С величайшей грустью признаю, что в его лице я потерял человека, который был мне близок, почти как отец.
Помню его лучистые глаза, брови, которые он медленно сдвигал или поднимал, тонкие губы, светло-шатеновую бородку и благородный профиль, который я — по своей несчастной робости! — так и не решился нарисовать.
Несмотря на всю разницу между моим отцом, не уходившим от дома дальше синагоги, и г-ном Винавером, народным избранником, они были чем-то похожи. Отец родил меня на свет, Винавер сделал из меня художника.
Без него я, может быть, застрял бы в Витебске, стал фотографом и никогда бы не узнал Парижа.
В Петербурге я жил без всяких прав, без крыши над головой и без гроша в кармане.
И часто с завистью посматривал на керосиновую лампу, зажженную на его столе.
«Вот, — думал я, — горит себе и горит. Съедает сколько хочет керосина, а я?»
Еле-еле сижу на стуле, на самом кончике. Стул, и тот не мой. Стул есть, комнаты нет.
Да и посидеть спокойно не могу. Мучает голод. Завидую приятелю, получившему посылку с колбасой.
Не один год мне снился по ночам хлеб с колбасой.
При этом я жаждал писать…
Меня дожидаются зеленые раввины, мужики в бане, красные евреи, добродушные, умные, с тросточками, мешками, на улицах, в лавках и даже на крышах.
Они дожидаются меня, а я — их, так мы и ждем не дождемся друг друга.

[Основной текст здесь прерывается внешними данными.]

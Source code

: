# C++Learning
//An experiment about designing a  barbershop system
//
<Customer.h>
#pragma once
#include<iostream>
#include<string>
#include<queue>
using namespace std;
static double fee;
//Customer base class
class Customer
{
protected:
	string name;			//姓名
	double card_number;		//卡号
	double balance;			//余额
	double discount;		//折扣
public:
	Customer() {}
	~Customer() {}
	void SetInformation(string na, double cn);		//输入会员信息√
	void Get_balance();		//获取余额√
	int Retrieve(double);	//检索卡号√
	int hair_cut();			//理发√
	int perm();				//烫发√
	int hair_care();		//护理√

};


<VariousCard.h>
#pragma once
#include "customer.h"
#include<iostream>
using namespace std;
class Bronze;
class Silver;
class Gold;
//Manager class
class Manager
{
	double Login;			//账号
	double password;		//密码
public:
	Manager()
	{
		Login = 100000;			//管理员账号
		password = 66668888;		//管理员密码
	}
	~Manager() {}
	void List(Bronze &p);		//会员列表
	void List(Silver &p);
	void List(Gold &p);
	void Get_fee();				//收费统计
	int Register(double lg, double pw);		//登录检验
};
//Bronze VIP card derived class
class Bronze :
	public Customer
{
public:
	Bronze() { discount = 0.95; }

Зато на столичных улицах подстерегают полицейские, привратники, блюстители «паспортного режима».
Слоняясь по улицам, я, как стихи, читал на дверях ресторанов меню: дежурные блюда и цены.

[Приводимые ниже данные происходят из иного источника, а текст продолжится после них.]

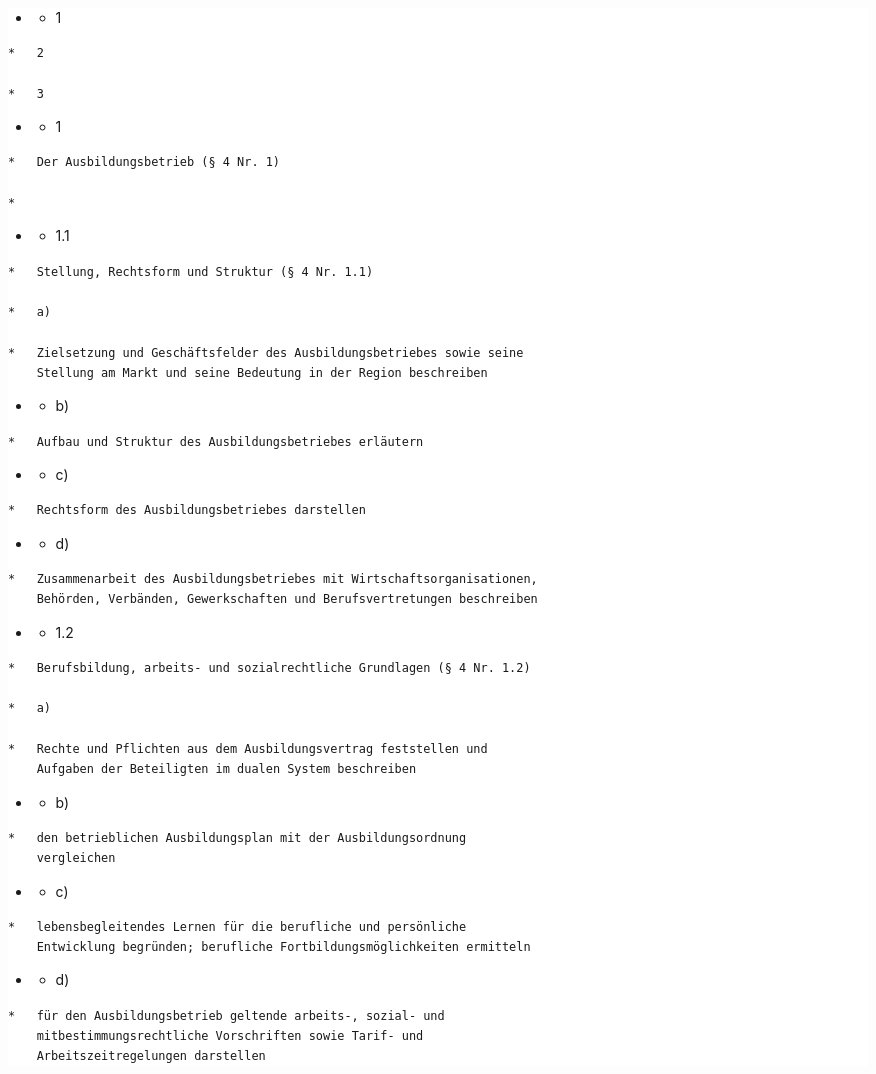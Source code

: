 *    *   1

    *   2

    *   3


*    *   1

    *   Der Ausbildungsbetrieb (§ 4 Nr. 1)

    *

*    *   1.1

    *   Stellung, Rechtsform und Struktur (§ 4 Nr. 1.1)

    *   a)

    *   Zielsetzung und Geschäftsfelder des Ausbildungsbetriebes sowie seine
        Stellung am Markt und seine Bedeutung in der Region beschreiben


*    *   b)

    *   Aufbau und Struktur des Ausbildungsbetriebes erläutern


*    *   c)

    *   Rechtsform des Ausbildungsbetriebes darstellen


*    *   d)

    *   Zusammenarbeit des Ausbildungsbetriebes mit Wirtschaftsorganisationen,
        Behörden, Verbänden, Gewerkschaften und Berufsvertretungen beschreiben


*    *   1.2

    *   Berufsbildung, arbeits- und sozialrechtliche Grundlagen (§ 4 Nr. 1.2)

    *   a)

    *   Rechte und Pflichten aus dem Ausbildungsvertrag feststellen und
        Aufgaben der Beteiligten im dualen System beschreiben


*    *   b)

    *   den betrieblichen Ausbildungsplan mit der Ausbildungsordnung
        vergleichen


*    *   c)

    *   lebensbegleitendes Lernen für die berufliche und persönliche
        Entwicklung begründen; berufliche Fortbildungsmöglichkeiten ermitteln


*    *   d)

    *   für den Ausbildungsbetrieb geltende arbeits-, sozial- und
        mitbestimmungsrechtliche Vorschriften sowie Tarif- und
        Arbeitszeitregelungen darstellen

И вот Винавер поселил меня неподалеку от своего дома, на Захарьевской, в помещении редакции журнала «Заря».
Я делал копию с принадлежащей ему картины Левитана. Мне понравился в ней необыкновенный лунный свет. Как будто позади холста мерцали свечки.
Попросить снять картину со стены — а она висела слишком высоко — я не осмеливался и копировал, стоя на стуле.

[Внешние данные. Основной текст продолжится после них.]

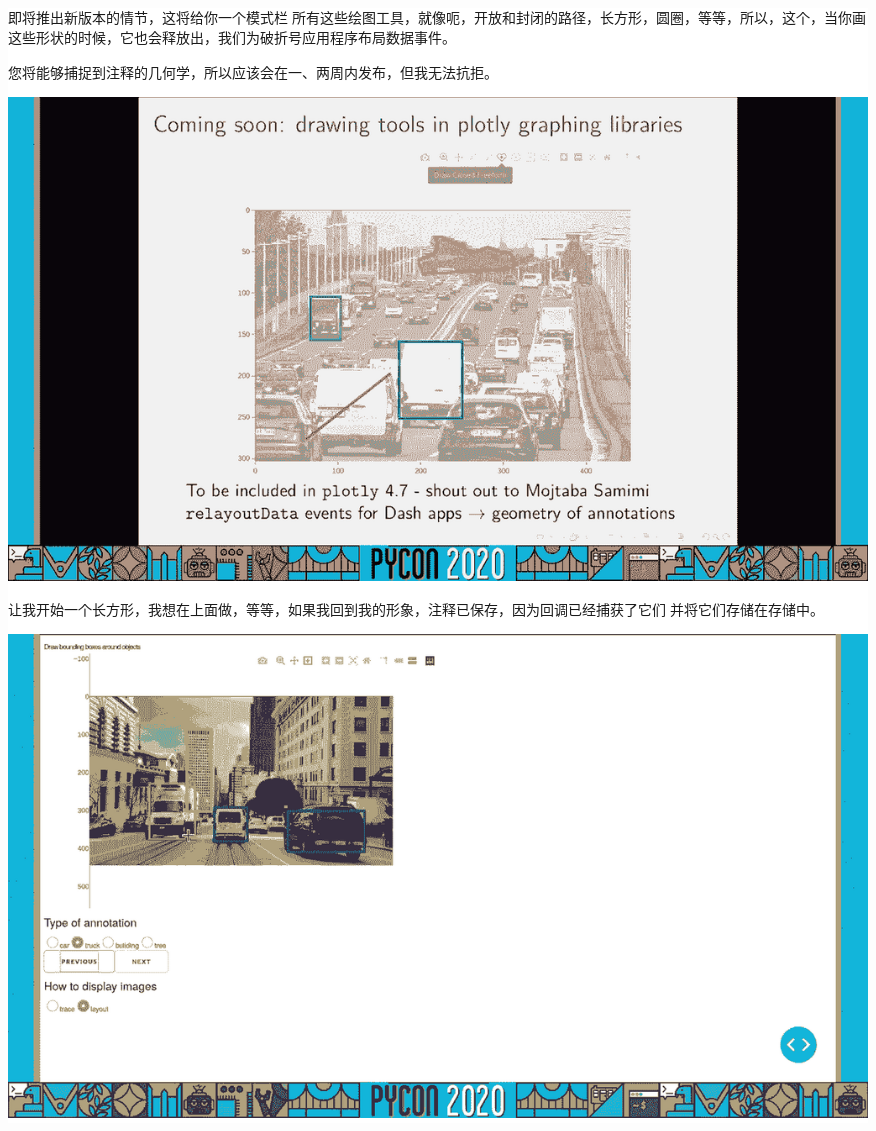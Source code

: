 即将推出新版本的情节，这将给你一个模式栏 所有这些绘图工具，就像呃，开放和封闭的路径，长方形，圆圈，等等，所以，这个，当你画这些形状的时候，它也会释放出，我们为破折号应用程序布局数据事件。

您将能够捕捉到注释的几何学，所以应该会在一、两周内发布，但我无法抗拒。

![](img/bcdfac88c2ed624ddcccd952bd64e306_15.png)

让我开始一个长方形，我想在上面做，等等，如果我回到我的形象，注释已保存，因为回调已经捕获了它们 并将它们存储在存储中。



![](img/bcdfac88c2ed624ddcccd952bd64e306_17.png)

Эту копию я отнес к окантовщику, который принимал также заказы на увеличение портретов.
К великому моему удивлению, он предложил мне продать работу за десять рублей.
А спустя несколько дней, проходя мимо лавки, я заметил на витрине, на самом видном месте, мою копию с подписью «Левитан». Хозяин мило улыбнулся мне и просил приносить еще.
Я принес ему кучу моих собственных картин: может, что-нибудь продаст.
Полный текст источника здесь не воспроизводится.